Saved entries >>
%%

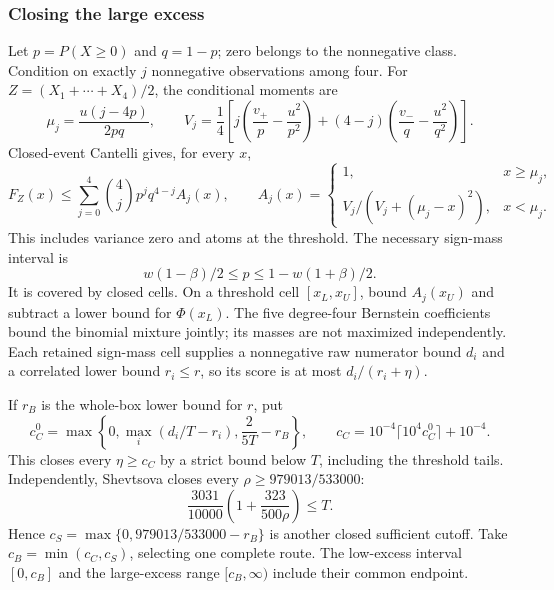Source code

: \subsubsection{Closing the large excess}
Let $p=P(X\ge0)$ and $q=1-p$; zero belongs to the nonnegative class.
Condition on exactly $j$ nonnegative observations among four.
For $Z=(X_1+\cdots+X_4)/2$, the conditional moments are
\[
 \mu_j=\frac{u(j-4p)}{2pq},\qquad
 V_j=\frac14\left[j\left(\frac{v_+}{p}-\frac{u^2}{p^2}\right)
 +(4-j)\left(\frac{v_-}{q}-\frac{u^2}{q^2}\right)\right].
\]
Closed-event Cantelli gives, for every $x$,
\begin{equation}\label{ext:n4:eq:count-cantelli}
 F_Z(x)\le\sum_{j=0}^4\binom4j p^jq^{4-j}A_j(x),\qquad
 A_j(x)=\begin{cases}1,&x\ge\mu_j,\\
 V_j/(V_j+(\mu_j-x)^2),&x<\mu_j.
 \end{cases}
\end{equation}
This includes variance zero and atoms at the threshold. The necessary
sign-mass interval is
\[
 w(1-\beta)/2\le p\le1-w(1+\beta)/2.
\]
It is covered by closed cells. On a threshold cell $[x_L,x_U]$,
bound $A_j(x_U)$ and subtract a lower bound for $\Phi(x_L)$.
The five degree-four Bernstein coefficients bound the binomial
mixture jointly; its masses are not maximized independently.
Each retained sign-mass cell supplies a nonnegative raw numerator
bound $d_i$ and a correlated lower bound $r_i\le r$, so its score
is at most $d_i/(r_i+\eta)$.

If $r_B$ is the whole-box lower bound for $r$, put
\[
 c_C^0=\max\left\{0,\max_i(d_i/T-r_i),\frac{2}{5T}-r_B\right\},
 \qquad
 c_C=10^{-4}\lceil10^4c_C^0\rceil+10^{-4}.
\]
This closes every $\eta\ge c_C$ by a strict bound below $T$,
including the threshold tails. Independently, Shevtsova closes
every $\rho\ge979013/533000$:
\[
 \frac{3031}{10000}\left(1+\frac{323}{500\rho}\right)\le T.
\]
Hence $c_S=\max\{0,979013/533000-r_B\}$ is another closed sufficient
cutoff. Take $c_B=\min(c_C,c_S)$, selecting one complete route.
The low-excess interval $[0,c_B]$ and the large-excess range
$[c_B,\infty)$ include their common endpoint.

%%
%%

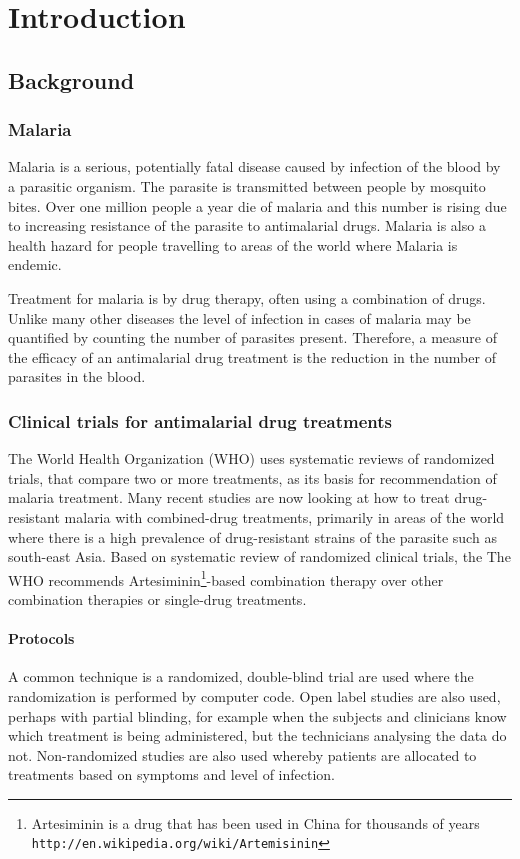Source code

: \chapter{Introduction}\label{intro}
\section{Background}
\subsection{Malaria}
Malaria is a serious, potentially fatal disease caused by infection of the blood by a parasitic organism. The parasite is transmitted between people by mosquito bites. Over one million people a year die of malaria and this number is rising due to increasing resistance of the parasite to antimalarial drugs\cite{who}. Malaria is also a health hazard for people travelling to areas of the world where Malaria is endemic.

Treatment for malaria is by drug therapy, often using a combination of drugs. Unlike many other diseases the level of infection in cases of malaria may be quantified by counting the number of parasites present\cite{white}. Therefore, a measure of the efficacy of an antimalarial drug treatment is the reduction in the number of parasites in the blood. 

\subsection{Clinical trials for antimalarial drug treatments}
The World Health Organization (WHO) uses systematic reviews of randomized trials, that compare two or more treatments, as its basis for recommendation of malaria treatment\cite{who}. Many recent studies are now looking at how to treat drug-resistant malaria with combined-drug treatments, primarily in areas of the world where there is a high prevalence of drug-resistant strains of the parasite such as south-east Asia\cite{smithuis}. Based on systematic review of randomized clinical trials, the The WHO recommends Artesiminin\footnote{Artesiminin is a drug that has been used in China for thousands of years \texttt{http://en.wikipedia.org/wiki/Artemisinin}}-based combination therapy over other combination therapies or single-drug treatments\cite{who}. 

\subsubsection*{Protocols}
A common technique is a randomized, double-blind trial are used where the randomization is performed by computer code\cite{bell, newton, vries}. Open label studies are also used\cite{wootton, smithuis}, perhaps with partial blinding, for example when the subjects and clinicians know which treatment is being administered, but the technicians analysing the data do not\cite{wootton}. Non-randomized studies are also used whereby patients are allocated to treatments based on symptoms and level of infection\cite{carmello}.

%%
%%

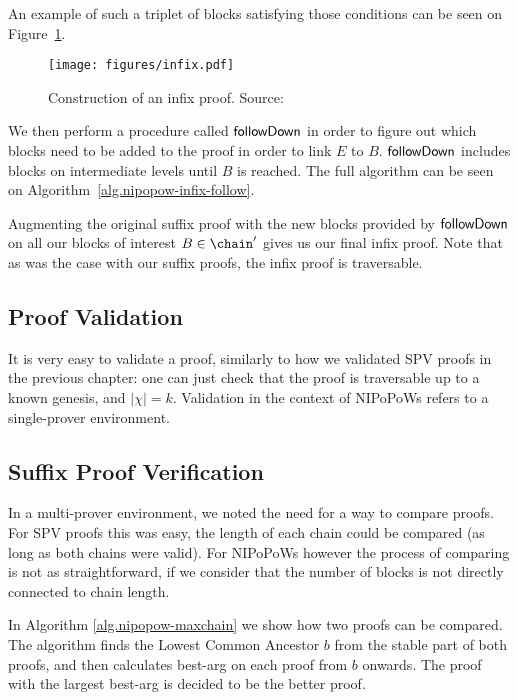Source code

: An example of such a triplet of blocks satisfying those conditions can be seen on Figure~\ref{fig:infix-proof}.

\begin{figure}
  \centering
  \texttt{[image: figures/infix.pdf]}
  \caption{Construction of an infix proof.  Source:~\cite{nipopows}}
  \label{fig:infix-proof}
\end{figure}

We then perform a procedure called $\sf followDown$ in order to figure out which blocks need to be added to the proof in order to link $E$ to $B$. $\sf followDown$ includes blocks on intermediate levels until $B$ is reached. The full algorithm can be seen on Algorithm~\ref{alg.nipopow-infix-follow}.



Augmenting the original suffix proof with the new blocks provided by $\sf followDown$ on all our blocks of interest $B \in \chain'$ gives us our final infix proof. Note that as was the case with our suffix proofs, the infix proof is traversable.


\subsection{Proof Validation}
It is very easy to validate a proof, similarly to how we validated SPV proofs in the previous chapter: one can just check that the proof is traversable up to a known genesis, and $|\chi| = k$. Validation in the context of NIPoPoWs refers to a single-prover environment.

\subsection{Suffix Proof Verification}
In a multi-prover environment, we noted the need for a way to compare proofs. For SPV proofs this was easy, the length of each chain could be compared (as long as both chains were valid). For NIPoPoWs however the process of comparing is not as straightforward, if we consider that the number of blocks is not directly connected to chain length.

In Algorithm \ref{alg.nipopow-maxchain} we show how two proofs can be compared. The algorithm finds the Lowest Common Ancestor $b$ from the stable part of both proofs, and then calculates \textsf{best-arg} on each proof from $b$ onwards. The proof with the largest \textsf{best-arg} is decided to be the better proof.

%%

TASK TO COMPLETE >>
Please reproduce, exactly as they appear above, the lines from the line containing "w(1-\beta)/2\le p\le1-w(1+\beta)/2." up to and including the line containing "their common endpoint.".

RESULT FOR THIS EXERCISE >>
 w(1-\beta)/2\le p\le1-w(1+\beta)/2.
\]
It is covered by closed cells. On a threshold cell $[x_L,x_U]$,
bound $A_j(x_U)$ and subtract a lower bound for $\Phi(x_L)$.
The five degree-four Bernstein coefficients bound the binomial
mixture jointly; its masses are not maximized independently.
Each retained sign-mass cell supplies a nonnegative raw numerator
bound $d_i$ and a correlated lower bound $r_i\le r$, so its score
is at most $d_i/(r_i+\eta)$.

If $r_B$ is the whole-box lower bound for $r$, put
\[
 c_C^0=\max\left\{0,\max_i(d_i/T-r_i),\frac{2}{5T}-r_B\right\},
 \qquad
 c_C=10^{-4}\lceil10^4c_C^0\rceil+10^{-4}.
\]
This closes every $\eta\ge c_C$ by a strict bound below $T$,
including the threshold tails. Independently, Shevtsova closes
every $\rho\ge979013/533000$:
\[
 \frac{3031}{10000}\left(1+\frac{323}{500\rho}\right)\le T.
\]
Hence $c_S=\max\{0,979013/533000-r_B\}$ is another closed sufficient
cutoff. Take $c_B=\min(c_C,c_S)$, selecting one complete route.
The low-excess interval $[0,c_B]$ and the large-excess range
$[c_B,\infty)$ include their common endpoint.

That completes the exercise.